On dört yaşında bir çocuğun yasal olarak devletin koruması altında olduğunu anlatmamın hiçbir faydası yoktu. Haklıydı, düğün dernek kurulurken bu ülkenin savcısı, hakimi neredeydi? İmam nikahını kıyan imam efendi bunun daha çocuk olduğunu bilmiyor muydu? Gebeyi muayene eden doktor, bu hamileliğn insan gelişim aşamalarına uygun olmadığını bilmiyor muydu? Savcılığa suç duyurusunda bulunması gerekenlerin susması bu bataklığı beslemiyor muydu? Baktım babanın yüzüne, kanıksanmış cehaletin hangi damarını kesecektim. Halk deyimiyle alanda, verende memnun gözüküyordu.
Çocuk gelinler düşüncesi bile midemi bulandırmaya yeterken, söylediğim her söz kurşun olup alnıma dayanıyordu. Anneye döndüm, sen diyorsun bu hususta; benim söz hakkım yoktur ebe ğanım, bende on üçünde evlendirildim. Kocamın yüzünü görmemiştim bile. Üzülüyorum emme elimden bir şey gelmez. Yüzüne baktım, omuzlarına çöken hayata baktım.

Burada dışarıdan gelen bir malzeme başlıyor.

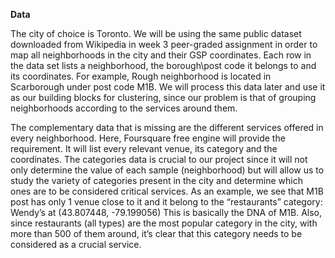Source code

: **Data**

The city of choice is Toronto. We will be using the same public dataset downloaded from Wikipedia in week 3 peer-graded assignment
in order to map all neighborhoods in the city and their GSP coordinates. Each row in the data set lists a neighborhood, the
borough\post code it belongs to and its coordinates. For example, Rough neighborhood is located in Scarborough under post code
M1B. We will process this data later and use it as our building blocks for clustering, since our problem is that of grouping neighborhoods
according to the services around them.

The complementary data that is missing are the different services offered in every neighborhood. Here, Foursquare free engine will provide
the requirement. It will list every relevant venue, its category and the coordinates. The categories data is crucial to our project since it will not
only determine the value of each sample (neighborhood) but will allow us to study the variety of categories present in the city and determine
which ones are to be considered critical services.
As an example, we see that M1B post has only 1 venue close to it and it belong to the “restaurants” category: Wendy’s at
(43.807448, -79.199056) This is basically the DNA of M1B. Also, since restaurants (all types) are the most popular category in the city,
with more than 500 of them around, it’s clear that this category needs to be considered as a crucial service.
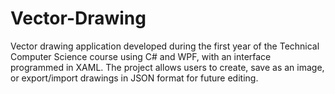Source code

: # Vector-Drawing
Vector drawing application developed during the first year of the Technical Computer Science course using C# and WPF, with an interface programmed in XAML. The project allows users to create, save as an image, or export/import drawings in JSON format for future editing. 
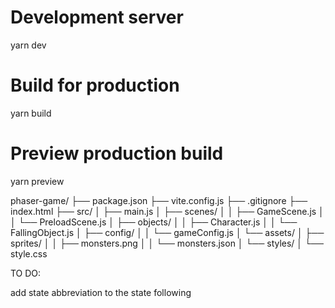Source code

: # Development server
yarn dev

# Build for production
yarn build

# Preview production build
yarn preview


phaser-game/
├── package.json
├── vite.config.js
├── .gitignore
├── index.html
├── src/
│   ├── main.js
│   ├── scenes/
│   │   ├── GameScene.js
│   │   └── PreloadScene.js
│   ├── objects/
│   │   ├── Character.js
│   │   └── FallingObject.js
│   ├── config/
│   │   └── gameConfig.js
│   └── assets/
│       ├── sprites/
│       │   ├── monsters.png
│       │   └── monsters.json
│       └── styles/
│           └── style.css



TO DO:

add state abbreviation to the state following
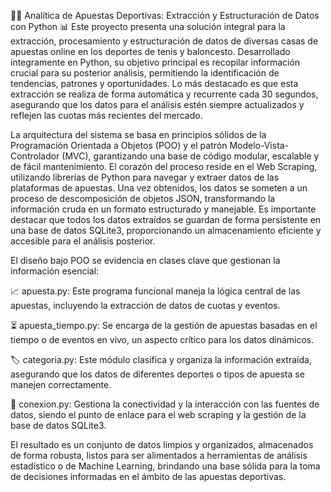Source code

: 🎾🏀 Analítica de Apuestas Deportivas: Extracción y Estructuración de Datos con Python 📊
Este proyecto presenta una solución integral para la extracción, procesamiento y estructuración de datos de diversas casas de apuestas online en los deportes de tenis y baloncesto. Desarrollado íntegramente en Python, su objetivo principal es recopilar información crucial para su posterior análisis, permitiendo la identificación de tendencias, patrones y oportunidades. Lo más destacado es que esta extracción se realiza de forma automática y recurrente cada 30 segundos, asegurando que los datos para el análisis estén siempre actualizados y reflejen las cuotas más recientes del mercado.

La arquitectura del sistema se basa en principios sólidos de la Programación Orientada a Objetos (POO) y el patrón Modelo-Vista-Controlador (MVC), garantizando una base de código modular, escalable y de fácil mantenimiento. El corazón del proceso reside en el Web Scraping, utilizando librerías de Python para navegar y extraer datos de las plataformas de apuestas. Una vez obtenidos, los datos se someten a un proceso de descomposición de objetos JSON, transformando la información cruda en un formato estructurado y manejable. Es importante destacar que todos los datos extraídos se guardan de forma persistente en una base de datos SQLite3, proporcionando un almacenamiento eficiente y accesible para el análisis posterior.

El diseño bajo POO se evidencia en clases clave que gestionan la información esencial:

📈 apuesta.py: Este programa funcional maneja la lógica central de las apuestas, incluyendo la extracción de datos de cuotas y eventos.

⏳ apuesta_tiempo.py: Se encarga de la gestión de apuestas basadas en el tiempo o de eventos en vivo, un aspecto crítico para los datos dinámicos.

🏷️ categoria.py: Este módulo clasifica y organiza la información extraída, asegurando que los datos de diferentes deportes o tipos de apuesta se manejen correctamente.

🔗 conexion.py: Gestiona la conectividad y la interacción con las fuentes de datos, siendo el punto de enlace para el web scraping y la gestión de la base de datos SQLite3.

El resultado es un conjunto de datos limpios y organizados, almacenados de forma robusta, listos para ser alimentados a herramientas de análisis estadístico o de Machine Learning, brindando una base sólida para la toma de decisiones informadas en el ámbito de las apuestas deportivas.
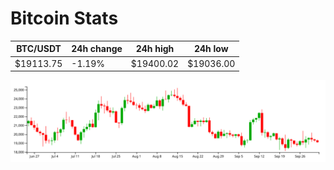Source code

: # Bitcoin Stats

BTC/USDT|24h change|24h high|24h low|
|---|---|---|---|
|$19113.75|-1.19%|$19400.02|$19036.00|

<img src="./chart.svg">
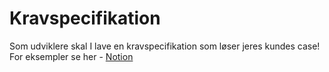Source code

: # Kravspecifikation

Som udviklere skal I lave en kravspecifikation som løser jeres kundes case! For eksempler se her - [Notion](https://mercantec.notion.site/Casebeskrivelse-og-Kravspec-60eb806216074896ae1b3c7f14d9b2b6?pvs=4)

Kapı vuruldu, gelen Süloydu. Ebe hanim başhekimim sizi görmek istiyor bi hele seğirdin bağın neymiş diyecem emme niçin çağrıldığın belli. Koridorda gebenin kocasının üzerine yürümüşsün. Şikayetçi olmuşlar. Vaay birde şikayet öyle mi! Ben şimdi gidiyorum, sanmayın bu burada bitecek. Odamdan çıktığımda bağını koparan kim varsa üzerime kükrüyordu. İşte bizim gelinin kocasını, babasını savcılığa verecek olan ebe vs. Başhekimin odasına vardığımda içerisi kaynıyordu. Ebe hanim, sorun ne ? Durumu kısaca izah ettim. İçeride tanımadığım insanların içinde sorguya tutulmak duygusu kendimi iyi hissettirmedi. Ebe hanim, misafirlerimiz ilçenin ileri gelenlerinden. Doğumhanede sorun yaşanmış, ne olduğunu merak edip gelmişler. Şaşırmıştım. Bu ne şimdi? Hiçbir şey söylemeden müsaade istedim. Doğumhane katına yürürken bir anda etrafım kuşatılmıştı. Babaya kızgınlığım bunların yanında masum kalırdı. Bu yaşananlar, olayın perde arkasının daha ciddi boyutlarda olduğunun bir göstergesiydi.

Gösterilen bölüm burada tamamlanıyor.